London will remain the most important European market for data, according to a report from data centre giant Equinix – even with Brexit looming and Frankfurt catching up.
The firm yesterday published its second annual Global Interconnection Index, which measures global traffic exchange, interconnection, or direct and private traffic exchange between businesses.
The report predicted that bandwidth for this purpose would grow to 8,200Tbps by 2021 – the equivalent of 33 zettabytes of data exchange a year and 10 times more than the projected capacity of internet traffic.
It concluded that London would be crucial for the European part of this market, finding that 35 per cent of private data exchange growth in the region came from the city.
Although Germany's Frankfurt is tipped for faster growth – at 58 per cent compound annual growth rate compared with London's 52 per cent – the English capital has twice the capacity.
A separate survey of 130 IT decision-makers found that the UK is still seen in a favourable light, despite the nation's impending exit from the European Union.
Some 64 per cent of respondents said that the UK's data centre industry makes it the best place in Europe to work with partners, customers, supply chain and cloud service providers.
Of course, the highly unpredictable nature of the Brexit negotiations and the fact firms in many industries are still issuing warnings about the long-term effects mean it's probably worth taking this report under advisement.
A further concern will be the future arrangements for data flows from the EU into the UK. At the moment, the UK is hoping Eurocrats will grant it an adequacy decision – but the assessment won't begin until it has left the bloc and speculation is rife about the impact state surveillance laws will have on the decision.
Equinix's main report said growth in interconnection bandwidth in Europe had been catalysed by data compliance requirements.

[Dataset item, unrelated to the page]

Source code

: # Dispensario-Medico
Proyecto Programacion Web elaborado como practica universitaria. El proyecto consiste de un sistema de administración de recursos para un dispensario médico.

The region is expected to grow 48 per cent each year, it said.
However, the report said this would only make up just over a fifth of global bandwidth – the US is expected to contribute 40 per cent, while Asia Pacific will contribute 27 per cent.
The report put the predicted increase in interconnection down to firms shifting from using the public internet to private data exchange in a bid to mitigate cybersecurity risks and support the growing need for real-time interactions.
Most of the growth in interconnection is expected to come from enterprises and cloud and IT providers, at a rate of 98 per cent each year to 2021.
The telecommunications industry has the greatest provisioned capacity to exchange traffic at 1,756Tbps, with cloud and IT services coming second at 1,382Tbps. At the other end of the spectrum are government and education (61Tbps) and healthcare and life sciences (169Tbps).